BISMARCK, N.D. — North Dakota voters will have the chance to legalize marijuana this November, according to the Associated Press. Secretary of State Al Jaeger announced on Monday that marijuana advocates had obtained the required signatures to submit a measure on the ballot for the upcoming election through the Legalize ND campaign.

At least 13,452 signatures are needed on petitions in order to be placed on an election ballot. The campaign to legalize marijuana submitted a total of 17,695 signatures, with 14,637 confirmed as valid signatures.

If the measure is passed by voters, North Dakota would legalize marijuana for adults 21 years of age and older. Anyone in violation of the law by selling the drug to minors would be treated in the same manner as someone selling alcohol to minors. Minors in possession of the drug would also be subject to laws regarding underage drinking.

Leader of the Legalize ND campaign, David Owen, told the press that they anticipated the announcement. "We expected it. I'm just glad Al Jaeger confirmed it." Owen says that he doesn't use marijuana, but believes that if the state would legalize marijuana, they would be participating in reforming the criminal justice system.

Legalize ND Campaign Wants Criminal Justice Reform

Minorities are arrested at a much higher rate than white Americans, which impairs educational and employment opportunities. "Because of a plant ... they are now barred for the rest of their life from ever really achieving what they could be. And that is the real crime of the war on drugs." The ACLU reports that Black people are arrested at four times the rate of Caucasians. Owen had an unsuccessful run as a Libertarian candidate for the Legislature back in 2016.

Spokesman for the Legalize ND campaign, Josh Dryer, also noted that jailing people over weed is a waste of money. "We spend a lot of money imprisoning people for marijuana. A real conservative doesn’t want to lock up everybody," he concluded.
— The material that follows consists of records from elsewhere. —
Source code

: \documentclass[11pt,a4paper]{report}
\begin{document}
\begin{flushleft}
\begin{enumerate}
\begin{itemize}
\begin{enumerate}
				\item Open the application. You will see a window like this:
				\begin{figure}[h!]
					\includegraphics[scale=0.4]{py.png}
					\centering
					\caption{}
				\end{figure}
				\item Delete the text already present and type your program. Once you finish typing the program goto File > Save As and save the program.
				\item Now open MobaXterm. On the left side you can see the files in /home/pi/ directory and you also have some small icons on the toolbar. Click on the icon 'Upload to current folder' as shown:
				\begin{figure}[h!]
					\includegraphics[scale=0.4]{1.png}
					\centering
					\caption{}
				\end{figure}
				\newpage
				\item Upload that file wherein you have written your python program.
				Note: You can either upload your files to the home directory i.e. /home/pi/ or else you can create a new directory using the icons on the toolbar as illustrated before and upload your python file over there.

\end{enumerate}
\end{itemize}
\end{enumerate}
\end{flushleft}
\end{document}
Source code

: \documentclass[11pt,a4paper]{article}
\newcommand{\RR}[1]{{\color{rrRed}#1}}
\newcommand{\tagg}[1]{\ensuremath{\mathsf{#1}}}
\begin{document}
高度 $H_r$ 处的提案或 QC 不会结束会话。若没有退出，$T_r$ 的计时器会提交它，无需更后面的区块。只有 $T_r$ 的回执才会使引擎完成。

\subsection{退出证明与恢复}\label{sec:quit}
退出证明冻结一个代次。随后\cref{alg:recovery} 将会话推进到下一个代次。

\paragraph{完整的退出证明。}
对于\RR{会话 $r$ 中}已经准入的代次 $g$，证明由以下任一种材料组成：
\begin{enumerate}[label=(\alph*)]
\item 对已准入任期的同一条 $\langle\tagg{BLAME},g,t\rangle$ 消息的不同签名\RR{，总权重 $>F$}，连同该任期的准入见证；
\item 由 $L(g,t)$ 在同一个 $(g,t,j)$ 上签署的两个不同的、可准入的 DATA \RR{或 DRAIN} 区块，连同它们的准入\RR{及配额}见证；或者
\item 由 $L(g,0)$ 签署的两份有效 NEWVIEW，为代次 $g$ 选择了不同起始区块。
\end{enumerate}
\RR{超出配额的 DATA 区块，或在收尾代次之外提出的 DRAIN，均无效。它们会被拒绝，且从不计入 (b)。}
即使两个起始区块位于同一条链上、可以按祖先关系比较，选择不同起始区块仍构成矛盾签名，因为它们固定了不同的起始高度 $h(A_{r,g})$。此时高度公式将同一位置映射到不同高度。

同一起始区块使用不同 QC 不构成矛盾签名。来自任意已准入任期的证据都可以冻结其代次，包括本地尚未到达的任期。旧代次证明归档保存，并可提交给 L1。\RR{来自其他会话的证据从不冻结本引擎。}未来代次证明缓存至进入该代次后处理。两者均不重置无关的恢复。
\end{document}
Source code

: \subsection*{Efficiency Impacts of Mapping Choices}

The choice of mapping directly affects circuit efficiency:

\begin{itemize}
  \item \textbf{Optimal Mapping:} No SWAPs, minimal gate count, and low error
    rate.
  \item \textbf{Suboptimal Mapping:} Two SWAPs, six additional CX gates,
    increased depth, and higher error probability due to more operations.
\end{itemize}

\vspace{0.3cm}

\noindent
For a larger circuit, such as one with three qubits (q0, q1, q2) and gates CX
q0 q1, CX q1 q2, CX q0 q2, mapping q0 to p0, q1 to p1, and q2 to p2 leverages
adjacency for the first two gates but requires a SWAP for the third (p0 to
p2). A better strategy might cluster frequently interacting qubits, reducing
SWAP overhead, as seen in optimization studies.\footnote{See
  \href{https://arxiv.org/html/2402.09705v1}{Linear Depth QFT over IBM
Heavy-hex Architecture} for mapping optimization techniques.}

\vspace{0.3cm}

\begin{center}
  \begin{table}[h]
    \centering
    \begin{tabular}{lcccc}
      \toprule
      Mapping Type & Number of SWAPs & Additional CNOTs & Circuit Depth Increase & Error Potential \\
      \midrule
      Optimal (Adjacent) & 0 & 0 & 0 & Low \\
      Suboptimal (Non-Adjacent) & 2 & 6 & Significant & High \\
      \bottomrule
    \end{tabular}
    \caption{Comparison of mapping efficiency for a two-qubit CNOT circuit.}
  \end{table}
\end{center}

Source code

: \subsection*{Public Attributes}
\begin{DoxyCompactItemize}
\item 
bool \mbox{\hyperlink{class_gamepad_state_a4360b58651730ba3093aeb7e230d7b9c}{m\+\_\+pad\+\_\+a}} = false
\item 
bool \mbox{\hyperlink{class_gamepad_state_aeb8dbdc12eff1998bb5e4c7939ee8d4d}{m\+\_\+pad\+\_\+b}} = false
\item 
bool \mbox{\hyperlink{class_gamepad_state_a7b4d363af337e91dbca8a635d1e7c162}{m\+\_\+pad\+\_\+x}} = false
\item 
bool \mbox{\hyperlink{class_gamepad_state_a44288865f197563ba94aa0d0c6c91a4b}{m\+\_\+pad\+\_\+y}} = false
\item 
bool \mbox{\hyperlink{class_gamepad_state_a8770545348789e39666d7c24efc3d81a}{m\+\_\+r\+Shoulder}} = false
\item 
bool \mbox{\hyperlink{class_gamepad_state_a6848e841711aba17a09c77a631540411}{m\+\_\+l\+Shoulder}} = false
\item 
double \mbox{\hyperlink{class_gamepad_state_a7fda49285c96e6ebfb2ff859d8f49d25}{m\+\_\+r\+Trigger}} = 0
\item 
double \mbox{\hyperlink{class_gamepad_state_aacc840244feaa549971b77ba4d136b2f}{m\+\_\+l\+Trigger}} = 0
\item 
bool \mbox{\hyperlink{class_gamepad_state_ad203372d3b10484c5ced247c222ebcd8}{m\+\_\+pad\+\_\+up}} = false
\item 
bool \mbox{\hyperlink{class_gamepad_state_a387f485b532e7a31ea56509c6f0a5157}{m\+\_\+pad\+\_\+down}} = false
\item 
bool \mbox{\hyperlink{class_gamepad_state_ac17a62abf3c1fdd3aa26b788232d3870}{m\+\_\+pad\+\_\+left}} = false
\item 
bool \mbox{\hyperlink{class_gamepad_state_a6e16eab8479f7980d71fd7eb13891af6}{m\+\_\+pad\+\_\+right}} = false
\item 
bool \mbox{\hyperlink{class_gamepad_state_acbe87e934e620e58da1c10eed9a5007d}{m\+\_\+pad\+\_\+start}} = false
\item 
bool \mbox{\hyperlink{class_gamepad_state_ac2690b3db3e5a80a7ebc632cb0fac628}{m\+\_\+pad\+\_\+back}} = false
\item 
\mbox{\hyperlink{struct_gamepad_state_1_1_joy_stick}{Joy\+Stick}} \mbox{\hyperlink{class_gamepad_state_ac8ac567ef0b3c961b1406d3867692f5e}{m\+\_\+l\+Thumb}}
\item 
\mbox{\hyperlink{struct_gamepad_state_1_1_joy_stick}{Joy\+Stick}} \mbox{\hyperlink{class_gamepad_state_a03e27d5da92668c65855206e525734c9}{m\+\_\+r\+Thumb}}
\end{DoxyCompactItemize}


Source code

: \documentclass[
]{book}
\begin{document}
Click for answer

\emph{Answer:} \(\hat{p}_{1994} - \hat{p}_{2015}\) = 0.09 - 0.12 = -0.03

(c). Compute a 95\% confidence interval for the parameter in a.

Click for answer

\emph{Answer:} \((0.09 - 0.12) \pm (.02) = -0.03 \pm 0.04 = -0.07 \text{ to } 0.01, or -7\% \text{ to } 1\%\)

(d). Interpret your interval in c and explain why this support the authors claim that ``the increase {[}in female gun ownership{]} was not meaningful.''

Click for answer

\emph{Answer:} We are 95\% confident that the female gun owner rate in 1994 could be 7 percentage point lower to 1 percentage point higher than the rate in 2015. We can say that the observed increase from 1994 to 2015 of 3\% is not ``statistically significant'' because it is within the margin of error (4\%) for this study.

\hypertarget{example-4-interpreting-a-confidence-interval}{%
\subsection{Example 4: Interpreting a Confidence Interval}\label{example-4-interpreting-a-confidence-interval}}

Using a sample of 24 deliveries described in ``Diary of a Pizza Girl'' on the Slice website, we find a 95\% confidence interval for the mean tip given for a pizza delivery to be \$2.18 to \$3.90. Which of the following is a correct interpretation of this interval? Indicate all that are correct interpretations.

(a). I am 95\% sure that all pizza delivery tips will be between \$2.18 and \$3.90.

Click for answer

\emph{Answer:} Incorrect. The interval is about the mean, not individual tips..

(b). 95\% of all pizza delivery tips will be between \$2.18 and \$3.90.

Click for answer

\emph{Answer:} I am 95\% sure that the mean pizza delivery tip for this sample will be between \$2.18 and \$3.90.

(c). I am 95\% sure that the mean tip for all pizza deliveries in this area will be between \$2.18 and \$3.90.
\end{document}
If passed, the measure would also create a system that would expunge the records of people previously convicted of a marijuana-related crime. People who are already serving time would not benefit from the measure, nor would those who already have pending cases.

Voters legalized medical marijuana in the state in 2016, passing the measure with 64 percent approval. Polls indicated that 46 percent of voters support legalizing recreational marijuana in the state, with 39 percent of voters opposed to the idea, and 15 percent undecided on the issue.